Structural modification of the Pseudomonas aeruginosa alkylquinoline cell-cell communication signal, HHQ, leads to benzofuranoquinolines with anti-virulence behaviour in ESKAPE pathogens

Abstract

Microbial populations have evolved intricate networks of negotiation and communication through which they can coexist in natural and host ecosystems. The nature of these systems can be complex and they are, for the most part, poorly understood at the polymicrobial level. The Pseudomonas Quinolone Signal (PQS) and its precursor 4-hydroxy-2-heptylquinoline (HHQ) are signal molecules produced by the important nosocomial pathogen Pseudomonas aeruginosa . They are known to modulate the behaviour of co-colonizing bacterial and fungal pathogens such as Bacillus atropheaus, Candida albicans and Aspergillus fumigatus. While the structural basis for alkyl-quinolone signalling within P. aeruginosa has been studied extensively, less is known about how structural derivatives of these molecules can influence multicellular behaviour and population-level decision-making in other co-colonizing organisms. In this study, we investigated a suite of small molecules derived initially from the HHQ framework, for anti-virulence activity against ESKAPE pathogens, at the species and strain levels.

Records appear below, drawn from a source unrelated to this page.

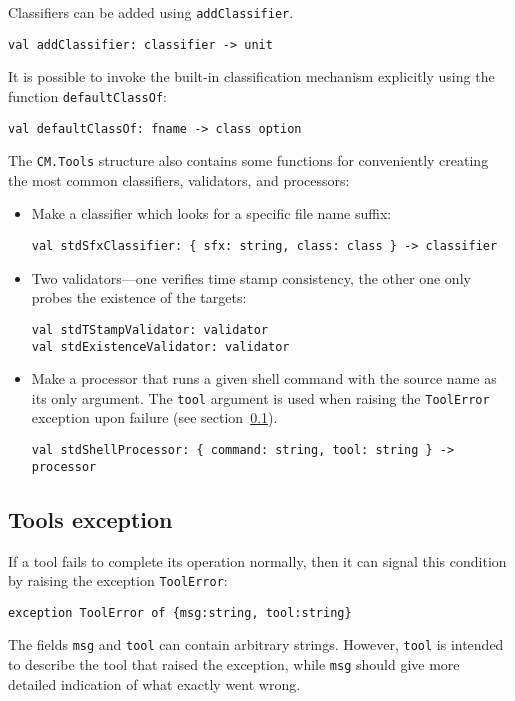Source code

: \documentclass{article}
\begin{document}
Classifiers can be added using {\tt addClassifier}.
\begin{verbatim}
val addClassifier: classifier -> unit
\end{verbatim}
It is possible to invoke the built-in classification mechanism
explicitly using the function {\tt defaultClassOf}:
\begin{verbatim}
val defaultClassOf: fname -> class option
\end{verbatim}

The {\tt CM.Tools} structure also contains some functions for
conveniently creating the most common classifiers, validators, and
processors:

\begin{itemize}
\item Make a classifier which looks for a specific file name suffix:
\begin{verbatim}
val stdSfxClassifier: { sfx: string, class: class } -> classifier
\end{verbatim}
\item Two validators---one verifies time stamp consistency, the other
one only probes the existence of the targets:
\begin{verbatim}
val stdTStampValidator: validator
val stdExistenceValidator: validator
\end{verbatim}
\item Make a processor that runs a given shell command with the source
name as its only argument.  The {\tt tool} argument is used when
raising the {\tt ToolError} exception upon failure (see
section~\ref{sec:toolerror}).
\begin{verbatim}
val stdShellProcessor: { command: string, tool: string } -> processor
\end{verbatim}
\end{itemize}

\subsection{Tools exception}

\label{sec:toolerror}

If a tool fails to complete its operation normally, then it can signal
this condition by raising the exception {\tt ToolError}:
\begin{verbatim}
exception ToolError of {msg:string, tool:string}
\end{verbatim}
The fields {\tt msg} and {\tt tool} can contain arbitrary
strings. However, {\tt tool} is intended to describe the tool that
raised the exception, while {\tt msg} should give more detailed
indication of what exactly went wrong.
\end{document}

Somewhat surprisingly, with appropriate substitution, loss of the alkyl chain (present in HHQ and PQS) did not result in a loss of activity, presenting a more easily accessible synthetic framework for investigation. Virulence profiling uncovered significant levels of inter-strain variation among the responses of clinical and environmental isolates to small-molecule challenge. While several lead compounds were identified in this study, further work is needed to appreciate the extent of strain-level tolerance to small-molecule anti-infectives among pathogenic organisms.

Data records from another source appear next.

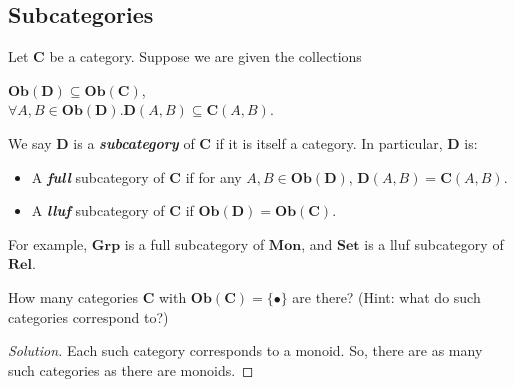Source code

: \documentclass[]{amsbook}
\newcommand{\catname}[1]{\mathbf{#1}}
\newenvironment{solution}
    {\begin{proof}[Solution]}{\end{proof}}
\begin{document}
\subsection*{Subcategories}
Let $\catname{C}$ be a category. Suppose we are given the collections
\begin{center}
    $\mathbf{Ob}(\catname{D}) \subseteq \mathbf{Ob}(\catname{C})$,\\
    $\forall A, B \in \mathbf{Ob}(\catname{D}).
    \catname{D}(A, B) \subseteq \catname{C}(A, B)$.
\end{center}
We say $\catname{D}$ is a \emph{\textbf{subcategory}} of $\catname{C}$ if
it is itself a category. In particular, $\catname{D}$ is:
\begin{itemize}
    \item A \emph{\textbf{full}} subcategory of $\catname{C}$ if for any
    $A, B \in \mathbf{Ob}(\catname{D})$, $\catname{D}(A, B) = \catname{C}(A, B)$.
    \item  A \emph{\textbf{lluf}} subcategory of $\catname{C}$ if
    $\mathbf{Ob}(\catname{D}) = \mathbf{Ob}(\catname{C})$.
\end{itemize}
For example, $\catname{Grp}$ is a full subcategory of $\catname{Mon}$, and
$\catname{Set}$ is a lluf subcategory of $\catname{Rel}$.

\setcounter{Exercise}{15}
\begin{Exercise}
    How many categories $\catname{C}$ with $\mathbf{Ob}(\catname{C}) =
    \{ \bullet \}$ are there? (Hint: what do such categories correspond to?)
\end{Exercise}
\begin{solution}
    Each such category corresponds to a monoid. So, there are as many such
    categories as there are monoids.
\end{solution}
\end{document}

Keywords: ESKAPE pathogens; HHQ; Pseudomonas aeruginosa; anti-virulence; antimicrobial resistance; biofilm.

Fig. 1.

Substrate scope of benzofuroquinoline structures used in this study.

Fig. 2.

Activity analysis of benzofuroquinoline compounds (30 µM) against P. aeruginosa PA14. (a) Biofilm assay presented as crystal violet biomass Abs_595nm. (b) Growth curve analysis in the presence of compounds and DMSO carrier control. (c) Swarming motility on Eiken agar plates measured as the swarm distance from the tips of the outermost tendrils characteristic of this strain and normalized to the untreated control. In all cases, data represent the mean (±sem) of at least three independent biological replicates. Statistical significance (one-way ANOVA with Dunnett’s Multiple Comparison test) is presented relative to the DMSO carrier control (*P≤0.05, **P≤0.005, ***P≤0.001).

Fig. 3.

(a) Biofilm assay normalized to untreated control. (b) Pyocyanin extraction normalized to the untreated control. Data presented are the mean (±sem) of at least three independent biological replicates. Significant differences were determined by one-way ANOVA with Dunnett’s multiple comparison test (*P≤0.05, **P≤0.005).

Fig. 4.

Biofilm formation in (a) S. aureus , (b) S. haemolyticus and (c) B. atropheaus strains as measured in 96-well plates with crystal violet staining. All data presented are the mean (±sem) of at least five independent biological replicates. Statistical analysis was performed by one-way ANOVA with Dunnett’s Multiple Comparison test (*P≤0.05, ***P≤0.001). In each panel, Unt refers to the untreated control.

Fig. 5.

Biofilm formation in E. faecalis and ESKAPE pathogens in the presence of lead compounds (30 µM) 4j, 4o and 5. All data presented are the mean (±sem) of at least three independent biological replicates. Statistical analysis was performed by one-way ANOVA with Dunnett’s Multiple Comparison testing (**P≤0.005).

Fig. 6.

Strain-level divergence of compound efficacy against (i) biofilm formation and (ii) growth kinetics of Staphylocccus species, with model and clinical isolates: (a-c) S. aureus , (d–f) S. haemolyticus , (g–i) S. epidermidis , (j–l) S. equorum and (m) S. hominis . All data presented are the mean (±sem) of at least three independent biological replicates performed on 24-well plates. Statistical analysis was performed by one-way ANOVA with Dunnett’s Multiple Comparison test (*P≤0.05, **P≤0.005, ***P≤0.001).

Fig. 7.

Swarming interference by derivative compounds. (a) Swarm distance in B. atropheaus (n=2 independent biological replicates); (b) visual representation of B. atropheaus swarming motility; (c) swarm distance in P. aeruginosa PA14 (n=3 independent biological replicates); (d) visual representation of P. aeruginosa swarming motility. Data are normalized relative to the untreated control (±sem). Significant differences were determined by one-way ANOVA with Dunnett’s Multiple Comparison test. Asterisks represent statistically significant differences relative to the untreated control (*P≤0.05).